Uhm... la questione è spinosa perché il target, come detto all'inizio, sono teenager. Ho come il terrore che scrivendo _perpetua_ l'associazione di idee sia più o meno questa:

Perpetua > I Promessi Sposi


----------



## Giorgio Spizzi

Ecco fatto, raffa ci ha salvati: Chuck Norris credo che lo conosca il 98 % di quelli che guardano la TV.
GS


----------



## Giorgio Spizzi

Oddio, Davi, mi pare d'essere Woody Allen ne "Il dormiglione".
Hai ragione naturalmente.

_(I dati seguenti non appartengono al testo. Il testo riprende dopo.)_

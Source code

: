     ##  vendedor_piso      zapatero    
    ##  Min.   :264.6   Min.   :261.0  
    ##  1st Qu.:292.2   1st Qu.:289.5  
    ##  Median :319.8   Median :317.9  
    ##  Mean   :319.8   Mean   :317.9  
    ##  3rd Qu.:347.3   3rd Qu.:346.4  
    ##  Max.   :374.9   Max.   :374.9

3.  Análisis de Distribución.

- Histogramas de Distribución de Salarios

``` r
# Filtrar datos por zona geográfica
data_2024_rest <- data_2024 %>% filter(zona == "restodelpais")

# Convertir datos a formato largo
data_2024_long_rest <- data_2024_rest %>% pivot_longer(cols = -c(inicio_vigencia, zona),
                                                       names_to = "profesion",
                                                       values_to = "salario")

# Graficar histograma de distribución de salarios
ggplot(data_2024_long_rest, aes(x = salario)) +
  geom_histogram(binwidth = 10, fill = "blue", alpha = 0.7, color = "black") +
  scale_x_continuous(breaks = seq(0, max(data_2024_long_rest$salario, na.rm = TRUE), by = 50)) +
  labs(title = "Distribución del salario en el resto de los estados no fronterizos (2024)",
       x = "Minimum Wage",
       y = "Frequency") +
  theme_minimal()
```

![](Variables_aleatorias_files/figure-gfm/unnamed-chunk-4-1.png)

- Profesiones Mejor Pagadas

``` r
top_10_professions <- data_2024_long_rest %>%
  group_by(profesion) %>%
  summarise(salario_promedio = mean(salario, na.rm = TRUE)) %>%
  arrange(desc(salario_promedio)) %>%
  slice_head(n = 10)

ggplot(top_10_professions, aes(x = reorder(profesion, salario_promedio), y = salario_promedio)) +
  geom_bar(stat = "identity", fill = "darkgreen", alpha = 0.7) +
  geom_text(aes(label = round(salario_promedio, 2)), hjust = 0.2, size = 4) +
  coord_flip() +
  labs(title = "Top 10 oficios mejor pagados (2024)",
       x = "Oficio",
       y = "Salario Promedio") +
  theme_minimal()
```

Si potrebbe dire magari " ... finché il sacrestano non avrà trovato la morosa" (sempre che il sacrestano non sia interpretato da Johnny Depp).
GS


----------



## Yulan

Ciao a tutti 

Personalmente non legherei "l'impossibilità caterogica" dell'evento al riciclo modaiolo della vecchia immagine di qualcuno, proprio perchè le persone cambiano (soprattutto look) nel corso del tempo e difficilmente un pubblico giovane potrebbe cogliere il senso del paradosso.

Punterei su capi di abbigliamento dei secoli andati o su situazioni/personaggi immutati o immutabili nel tempo:

"finchè non tornerà di moda la crinolina" (l'avevo già suggerito, ma temo non sia piaciuto ) o "finchè non torneranno di moda le ghette" o "finchè Cappuccetto Rosso non riuscirà a mangiare il Lupo Cattivo" o "finchè Paperon De' Paperoni non darà tutto in beneficenza" ... non vi piacciono?


----------



## london calling

Sono d'accordo anch'io, Yulan,  ma il problema è trovare qualcosa che li faccia ridere (anzi, forse sghignazzare). Purtroppo, non vedo niente in questo thread (compreso quello che ho scritto io, a mo' di esempio) che farebbe ridere mio figlio diciottenne.... Ho paura che la maggior parte delle cose che gli farebbe ridere siano o sconce oppure comunque "politically incorrect".


----------



## Yulan

Ciao London  ... già, capisco benissimo!

Però quanti teenager conoscono *il *Chuck Norris di "Walker Texas Ranger"? 

"Finché Paris Hilton non si farà suora?" o "Finché Fabrizio Corona non si farà frate?"


----------



## london calling

Yulan said:


> "Finché Paris Hilton non si farà suora?" o "Finché Fabrizio Corona non si farà frate?"


Moooolto meglio.........capirebbero di sicuro (e si farebbero una risatina)!


----------



## Yulan

London, sì , fa sorridere ... ti immagini Corona, con il saio, a fare l'eremita? 

Ciao!


----------



## Holymaloney

Yulan said:


> London, sì , fa sorridere ... ti immagini Corona, con il saio, a fare l'eremita?
> 
> Ciao!


Ciao Yu and LC 
Devo dire che anche Paris Hilton vestita da suora e abbastanza inquietante 
Comunque fra tutti i suggerimenti penso che questa su Paris Hilton e quella su Corona siano quelli che verranno maggiormente "capiti" dai giovani!
Saluti


----------